Chile Peso Joins Pound, Dollar on Vaccination Winners List
(Bloomberg) -- For old emerging-market hands, the sudden jump in the Chilean peso has a facile explanation on first blush: surging copper prices.
And this is certainly part of the story, but there’s a much bigger phenomenon that’s supporting the rally. The government’s vaccination campaign is rapidly gaining speed, stoking expectations that the economy will boom later in the year and interest rates will start to climb.
In a region that has been decimated by the pandemic and has made precious little headway in vaccination efforts, Chile stands as a clear outlier. With 15 doses administered per 100 people, the country has achieved a rate that is multiples of its closest Latin American peers -- Brazil and Costa Rica -- and higher than that of all but eight nations in the world, according to Bloomberg’s vaccine tracker.
The government has been easing mobility restrictions and increasing direct transfers to the poor to help fuel growth, leading Banco Santander SA and Moody’s Investors Service to boost their forecasts for expansion this year to the fastest in a decade. Chile is being swept up in a global phenomenon in which traders are rewarding the vaccine roll-out leaders -- namely Israel, the U.K. and U.S. -- on the premise that defeating the virus is a first step toward a resurgence in growth.
“Chile has been able to strongly stand out from the rest of the region with a faster vaccination process which will make it come out of the crisis sooner, while others suffer delays,” said Alejandro Cuadrado, a currency strategist at Banco Bilbao Vizcaya Argentaria SA in New York.
The peso strengthened 2% last week to 707.95 per dollar amid its longest winning streak since 2010. Much of the enthusiasm is driven by bets on higher interest rates luring flows to the local bond market.
Swaps traders are now pricing in a 25 basis point rate hike to 0.75% as soon as August, followed by an additional 50 basis points over the next six months. Economists are only slightly less hawkish, with five among the 12 surveyed by Bloomberg calling for the central bank to raise rates by the end of the year.
Chile, which has given a shot to nearly 3 million people, plans to achieve herd immunization against Covid-19 in the first half of the year, a target that’s far ahead of its peers. Brazil was late to start and just a month later nine capital cities have suspended immunizations after shots ran out. Mexico’s drive slowed amid a pause in shipments and Colombia only kicked off its campaign a few days ago.
Chile bested its neighbors in the vaccination race by moving aggressively to secure its supply from multiple providers, taking advantage of early access to the Sinovac jab and eventually signing contracts for enough shots to cover its entire population. The country also had a well established method for delivering vaccines, meaning the logistics for administering the doses was already in place.

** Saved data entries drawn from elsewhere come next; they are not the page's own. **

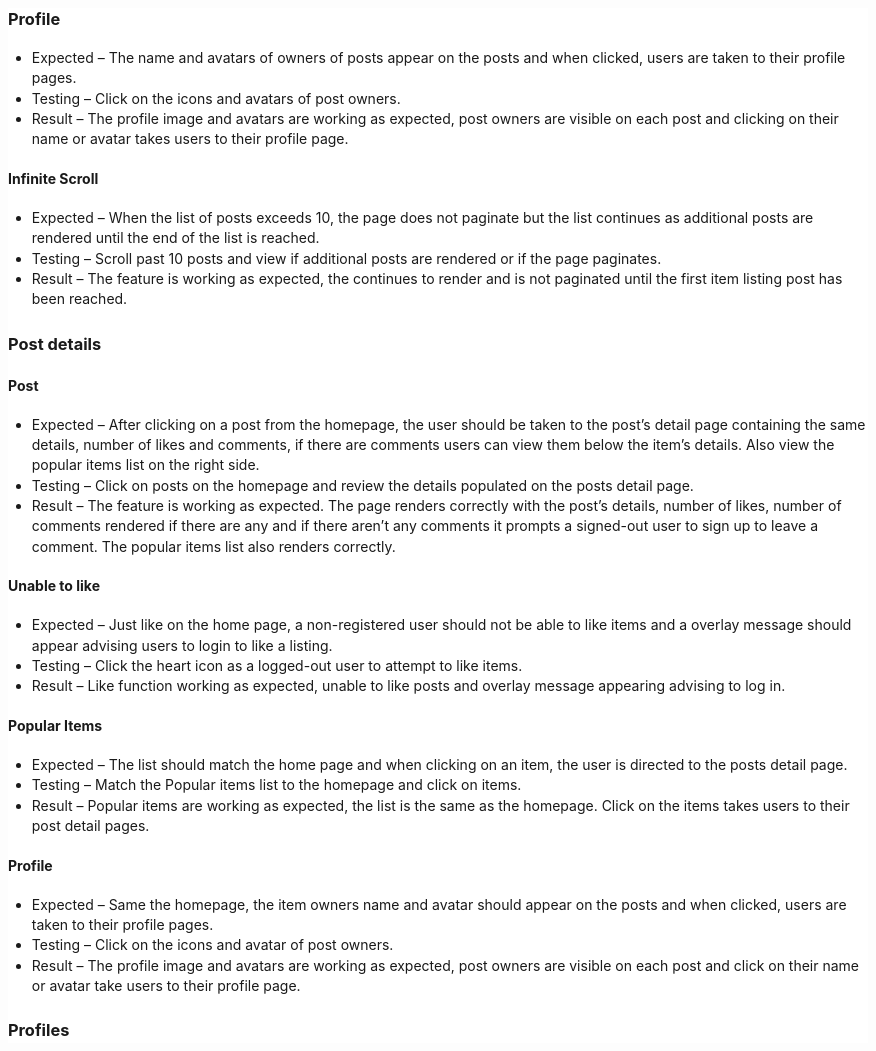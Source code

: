 ### Profile
* Expected – The name and avatars of owners of posts appear on the posts and when clicked, users are taken to their profile pages.
* Testing – Click on the icons and avatars of post owners.
* Result – The profile image and avatars are working as expected, post owners are visible on each post and clicking on their name or avatar takes users to their profile page.

#### Infinite Scroll
* Expected – When the list of posts exceeds 10, the page does not paginate but the list continues as additional posts are rendered until the end of the list is reached.
* Testing – Scroll past 10 posts and view if additional posts are rendered or if the page paginates.
* Result – The feature is working as expected, the continues to render and is not paginated until the first item listing post has been reached.

### Post details

#### Post
* Expected – After clicking on a post from the homepage, the user should be taken to the post’s detail page containing the same details, number of likes and comments, if there are comments users can view them below the item’s details. Also view the popular items list on the right side.
* Testing – Click on posts on the homepage and review the details populated on the posts detail page.
* Result – The feature is working as expected. The page renders correctly with the post’s details, number of likes, number of comments rendered if there are any and if there aren’t any comments it prompts a signed-out user to sign up to leave a comment. The popular items list also renders correctly.

#### Unable to like
* Expected – Just like on the home page, a non-registered user should not be able to like items and a overlay message should appear advising users to login to like a listing.
* Testing – Click the heart icon as a logged-out user to attempt to like items.
* Result – Like function working as expected, unable to like posts and overlay message appearing advising to log in.

#### Popular Items
* Expected – The list should match the home page and when clicking on an item, the user is directed to the posts detail page.
* Testing – Match the Popular items list to the homepage and click on items. 
* Result – Popular items are working as expected, the list is the same as the homepage. Click on the items takes users to their post detail pages.

#### Profile
* Expected – Same the homepage, the item owners name and avatar should appear on the posts and when clicked, users are taken to their profile pages.
* Testing – Click on the icons and avatar of post owners.
* Result – The profile image and avatars are working as expected, post owners are visible on each post and click on their name or avatar take users to their profile page.

### Profiles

“Chile is motoring ahead in Latin America’s vaccine race,” said Nikhil Sanghani, an analyst at Capital Economics. “Policy makers at a national and regional level had a clear plan to transport jabs to local distribution centers, and this is being carried out effectively.”
The fast pace of vaccination led firms including Moody’s and Santander to boost their growth forecasts for this year to above 5.5%. That would be among the fastest in Latin America, according to Bloomberg surveys.

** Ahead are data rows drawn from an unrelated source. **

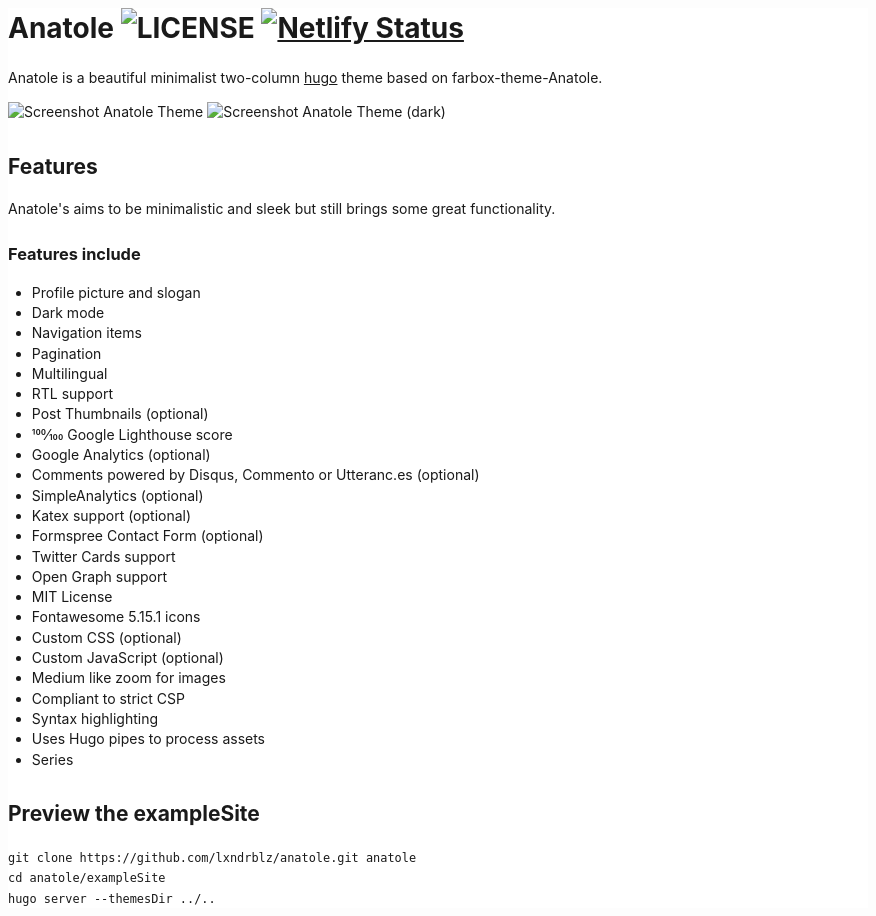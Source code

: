 # Anatole ![LICENSE](https://img.shields.io/badge/license-MIT-blue.svg) [![Netlify Status](https://api.netlify.com/api/v1/badges/ee7a5df4-b944-4e03-853d-39219c96d484/deploy-status)](https://alexbilz.com/)

Anatole is a beautiful minimalist two-column [hugo](https://gohugo.io/) theme based on farbox-theme-Anatole.

![Screenshot Anatole Theme](https://raw.githubusercontent.com/lxndrblz/anatole/master/images/screenshot.png)
![Screenshot Anatole Theme (dark)](https://raw.githubusercontent.com/lxndrblz/anatole/master/images/screenshot_dark.png)

## Features

Anatole's aims to be minimalistic and sleek but still brings some great functionality.

### Features include

- Profile picture and slogan
- Dark mode
- Navigation items
- Pagination
- Multilingual
- RTL support
- Post Thumbnails (optional)
- 100⁄100 Google Lighthouse score
- Google Analytics (optional)
- Comments powered by Disqus, Commento or Utteranc.es (optional)
- SimpleAnalytics (optional)
- Katex support (optional)
- Formspree Contact Form (optional)
- Twitter Cards support
- Open Graph support
- MIT License
- Fontawesome 5.15.1 icons
- Custom CSS (optional)
- Custom JavaScript (optional)
- Medium like zoom for images
- Compliant to strict CSP
- Syntax highlighting
- Uses Hugo pipes to process assets
- Series

## Preview the exampleSite

```shell
git clone https://github.com/lxndrblz/anatole.git anatole
cd anatole/exampleSite
hugo server --themesDir ../..
```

Of course there are risks. At some point, other countries in the region are likely to catch up on vaccines, eroding Chile’s advantage. Analysts also expect this year’s presidential and congressional elections, as well as a rewrite of the constitution, to weigh on investor confidence and economic activity.
“The market will keep an eye out on the constitutional reform process,” said Juan Prada, a currency strategist at Barclays Plc in New York. He expects two rate hikes in the fourth quarter of 25 basis points each.
Those forecasts for interest-rate increases makes Chile stand out from most of the world, where the idea of raising borrowing costs is taboo amid all-out efforts to stimulate growth. Brazil is another exception, but traders there are increasing bets on higher rates not because of a revival in economic growth, but because inflation is picking up due to a surge in government spending.
As herd immunity takes hold, Chile will be one of the first economies in the region to rebound to pre-pandemic levels, according to a report by XP Investments.
“The vaccination campaign started very strongly,” Caio Megale, Andres Pardo and Alberto Bernal wrote in the note. “Chile will be one of the best performing economies in the region in 2021.”